Records provided:
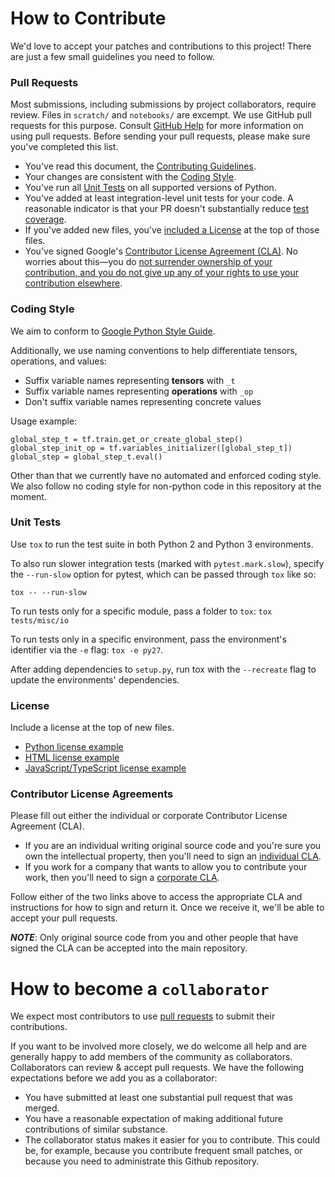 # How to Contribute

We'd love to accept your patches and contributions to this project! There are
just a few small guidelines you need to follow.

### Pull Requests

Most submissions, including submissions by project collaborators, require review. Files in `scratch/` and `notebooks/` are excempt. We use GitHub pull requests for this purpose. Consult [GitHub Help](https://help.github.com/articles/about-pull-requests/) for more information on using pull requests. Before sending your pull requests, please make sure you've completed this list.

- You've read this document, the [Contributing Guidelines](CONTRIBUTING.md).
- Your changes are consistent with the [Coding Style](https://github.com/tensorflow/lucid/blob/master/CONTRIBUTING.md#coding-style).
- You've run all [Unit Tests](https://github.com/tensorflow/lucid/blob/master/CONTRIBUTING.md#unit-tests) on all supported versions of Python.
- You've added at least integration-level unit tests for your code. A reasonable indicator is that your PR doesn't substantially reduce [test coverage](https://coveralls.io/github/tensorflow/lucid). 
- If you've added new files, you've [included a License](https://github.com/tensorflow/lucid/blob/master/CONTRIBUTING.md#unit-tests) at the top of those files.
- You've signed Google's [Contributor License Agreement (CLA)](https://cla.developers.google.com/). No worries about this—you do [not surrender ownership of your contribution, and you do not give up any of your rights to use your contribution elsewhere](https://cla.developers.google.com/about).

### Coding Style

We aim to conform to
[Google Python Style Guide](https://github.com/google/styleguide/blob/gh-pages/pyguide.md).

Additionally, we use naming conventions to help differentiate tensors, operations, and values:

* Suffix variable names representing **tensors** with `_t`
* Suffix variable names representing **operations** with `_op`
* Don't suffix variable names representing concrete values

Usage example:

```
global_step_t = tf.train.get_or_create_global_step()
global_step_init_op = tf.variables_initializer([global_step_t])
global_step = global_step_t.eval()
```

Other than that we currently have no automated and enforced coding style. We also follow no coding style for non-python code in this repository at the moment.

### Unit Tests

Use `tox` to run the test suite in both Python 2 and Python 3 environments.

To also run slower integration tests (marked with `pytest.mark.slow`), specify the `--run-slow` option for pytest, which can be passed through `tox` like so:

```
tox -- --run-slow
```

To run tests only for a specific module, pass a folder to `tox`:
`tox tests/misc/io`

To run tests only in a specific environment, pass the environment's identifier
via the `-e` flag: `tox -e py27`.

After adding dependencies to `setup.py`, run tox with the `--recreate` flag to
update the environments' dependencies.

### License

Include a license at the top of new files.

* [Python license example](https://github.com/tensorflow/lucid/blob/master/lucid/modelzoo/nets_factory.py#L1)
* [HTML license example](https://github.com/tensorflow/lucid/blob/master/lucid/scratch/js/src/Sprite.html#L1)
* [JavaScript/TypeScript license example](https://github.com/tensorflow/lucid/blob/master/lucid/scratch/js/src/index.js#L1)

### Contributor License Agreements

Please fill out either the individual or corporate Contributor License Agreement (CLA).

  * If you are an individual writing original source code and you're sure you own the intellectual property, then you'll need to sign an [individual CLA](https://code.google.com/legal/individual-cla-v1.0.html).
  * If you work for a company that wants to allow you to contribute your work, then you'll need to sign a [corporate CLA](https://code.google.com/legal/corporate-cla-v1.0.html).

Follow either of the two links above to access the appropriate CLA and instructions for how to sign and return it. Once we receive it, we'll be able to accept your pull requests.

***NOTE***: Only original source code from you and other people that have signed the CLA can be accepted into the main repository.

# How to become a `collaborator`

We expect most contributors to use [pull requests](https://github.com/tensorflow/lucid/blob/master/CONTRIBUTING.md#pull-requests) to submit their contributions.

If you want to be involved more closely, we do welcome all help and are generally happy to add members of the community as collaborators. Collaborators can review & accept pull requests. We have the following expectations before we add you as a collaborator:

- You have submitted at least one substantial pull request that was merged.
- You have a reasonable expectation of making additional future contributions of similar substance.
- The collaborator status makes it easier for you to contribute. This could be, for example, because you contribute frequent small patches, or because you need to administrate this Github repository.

* * *

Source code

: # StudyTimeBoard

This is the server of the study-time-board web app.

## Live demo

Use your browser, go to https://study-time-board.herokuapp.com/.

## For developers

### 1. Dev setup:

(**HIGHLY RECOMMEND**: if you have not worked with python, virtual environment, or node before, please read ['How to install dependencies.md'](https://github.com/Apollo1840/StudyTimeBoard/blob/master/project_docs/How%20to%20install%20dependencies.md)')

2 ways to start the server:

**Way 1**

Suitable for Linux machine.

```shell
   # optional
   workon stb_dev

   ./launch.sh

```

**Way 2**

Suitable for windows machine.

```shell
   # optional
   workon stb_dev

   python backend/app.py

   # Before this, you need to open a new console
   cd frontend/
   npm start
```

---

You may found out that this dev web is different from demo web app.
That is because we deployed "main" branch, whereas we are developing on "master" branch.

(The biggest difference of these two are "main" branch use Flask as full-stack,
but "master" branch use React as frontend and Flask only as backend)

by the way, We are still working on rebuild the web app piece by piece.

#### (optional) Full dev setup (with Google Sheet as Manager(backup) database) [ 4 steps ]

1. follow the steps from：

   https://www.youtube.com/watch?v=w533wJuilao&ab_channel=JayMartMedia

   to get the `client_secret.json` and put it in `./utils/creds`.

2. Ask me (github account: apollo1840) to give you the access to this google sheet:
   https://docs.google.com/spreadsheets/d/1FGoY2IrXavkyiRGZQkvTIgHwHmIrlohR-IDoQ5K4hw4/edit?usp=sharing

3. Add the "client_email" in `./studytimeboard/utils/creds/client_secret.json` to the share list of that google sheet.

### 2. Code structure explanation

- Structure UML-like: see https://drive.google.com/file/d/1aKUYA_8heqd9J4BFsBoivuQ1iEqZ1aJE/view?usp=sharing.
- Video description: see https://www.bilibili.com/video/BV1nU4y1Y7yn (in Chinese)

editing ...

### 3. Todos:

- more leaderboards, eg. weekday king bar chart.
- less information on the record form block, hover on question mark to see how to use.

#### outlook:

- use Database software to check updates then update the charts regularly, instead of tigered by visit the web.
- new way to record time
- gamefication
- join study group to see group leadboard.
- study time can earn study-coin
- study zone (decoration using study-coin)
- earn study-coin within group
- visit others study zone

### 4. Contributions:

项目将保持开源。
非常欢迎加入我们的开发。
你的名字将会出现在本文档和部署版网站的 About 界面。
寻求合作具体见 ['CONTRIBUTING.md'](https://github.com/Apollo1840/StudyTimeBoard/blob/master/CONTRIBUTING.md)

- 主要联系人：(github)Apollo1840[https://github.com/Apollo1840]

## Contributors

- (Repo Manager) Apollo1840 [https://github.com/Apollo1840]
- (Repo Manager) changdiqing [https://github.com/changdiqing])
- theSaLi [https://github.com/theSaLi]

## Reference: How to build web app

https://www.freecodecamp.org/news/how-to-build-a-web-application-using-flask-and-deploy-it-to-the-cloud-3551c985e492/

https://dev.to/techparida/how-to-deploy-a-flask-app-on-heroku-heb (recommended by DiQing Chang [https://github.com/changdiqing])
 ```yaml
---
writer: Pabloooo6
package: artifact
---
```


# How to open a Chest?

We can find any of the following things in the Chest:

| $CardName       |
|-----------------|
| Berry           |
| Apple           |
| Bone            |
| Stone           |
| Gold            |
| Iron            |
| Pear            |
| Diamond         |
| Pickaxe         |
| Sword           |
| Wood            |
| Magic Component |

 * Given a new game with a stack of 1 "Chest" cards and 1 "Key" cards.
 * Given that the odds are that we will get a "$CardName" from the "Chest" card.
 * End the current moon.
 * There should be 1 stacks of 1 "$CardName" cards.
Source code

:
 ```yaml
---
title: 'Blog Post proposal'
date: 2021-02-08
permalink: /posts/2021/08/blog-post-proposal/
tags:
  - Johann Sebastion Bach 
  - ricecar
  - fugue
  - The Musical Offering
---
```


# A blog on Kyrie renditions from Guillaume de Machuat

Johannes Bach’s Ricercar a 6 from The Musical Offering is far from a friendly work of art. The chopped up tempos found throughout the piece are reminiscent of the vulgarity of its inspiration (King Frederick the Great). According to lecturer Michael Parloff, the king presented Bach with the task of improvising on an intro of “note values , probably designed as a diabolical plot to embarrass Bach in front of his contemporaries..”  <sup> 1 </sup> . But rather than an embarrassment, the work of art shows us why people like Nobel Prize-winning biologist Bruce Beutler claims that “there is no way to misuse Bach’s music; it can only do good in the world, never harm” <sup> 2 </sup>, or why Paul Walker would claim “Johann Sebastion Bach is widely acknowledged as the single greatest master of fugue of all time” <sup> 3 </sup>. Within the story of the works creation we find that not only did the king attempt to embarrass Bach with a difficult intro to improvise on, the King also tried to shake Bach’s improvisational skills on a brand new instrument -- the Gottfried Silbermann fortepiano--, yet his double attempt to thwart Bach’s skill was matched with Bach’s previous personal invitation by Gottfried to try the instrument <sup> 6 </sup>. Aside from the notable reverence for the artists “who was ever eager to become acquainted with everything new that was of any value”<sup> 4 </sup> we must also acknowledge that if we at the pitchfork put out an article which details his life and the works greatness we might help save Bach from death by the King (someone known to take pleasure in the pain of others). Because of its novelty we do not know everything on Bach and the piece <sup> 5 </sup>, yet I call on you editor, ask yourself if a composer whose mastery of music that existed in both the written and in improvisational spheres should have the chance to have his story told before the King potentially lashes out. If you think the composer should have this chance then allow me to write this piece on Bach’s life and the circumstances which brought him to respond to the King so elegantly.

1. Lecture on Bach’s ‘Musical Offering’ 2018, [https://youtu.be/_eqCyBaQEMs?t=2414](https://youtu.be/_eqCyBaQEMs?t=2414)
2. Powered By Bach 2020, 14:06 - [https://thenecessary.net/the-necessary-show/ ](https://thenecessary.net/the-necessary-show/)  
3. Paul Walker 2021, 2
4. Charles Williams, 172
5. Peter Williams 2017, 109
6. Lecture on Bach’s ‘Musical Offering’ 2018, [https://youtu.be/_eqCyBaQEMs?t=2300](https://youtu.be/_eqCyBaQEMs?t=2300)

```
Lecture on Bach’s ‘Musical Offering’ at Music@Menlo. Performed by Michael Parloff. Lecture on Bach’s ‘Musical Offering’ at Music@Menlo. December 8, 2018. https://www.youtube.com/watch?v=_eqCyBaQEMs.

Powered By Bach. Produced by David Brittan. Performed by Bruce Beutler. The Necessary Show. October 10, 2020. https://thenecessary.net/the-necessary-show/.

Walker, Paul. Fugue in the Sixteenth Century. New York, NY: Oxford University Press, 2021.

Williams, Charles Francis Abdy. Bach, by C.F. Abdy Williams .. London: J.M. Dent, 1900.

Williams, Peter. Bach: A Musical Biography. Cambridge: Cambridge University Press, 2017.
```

Work task:
Pull every line containing "thenecessary" from the material above.

Written reply:
2. Powered By Bach 2020, 14:06 - [https://thenecessary.net/the-necessary-show/ ](https://thenecessary.net/the-necessary-show/)  
Powered By Bach. Produced by David Brittan. Performed by Bruce Beutler. The Necessary Show. October 10, 2020. https://thenecessary.net/the-necessary-show/.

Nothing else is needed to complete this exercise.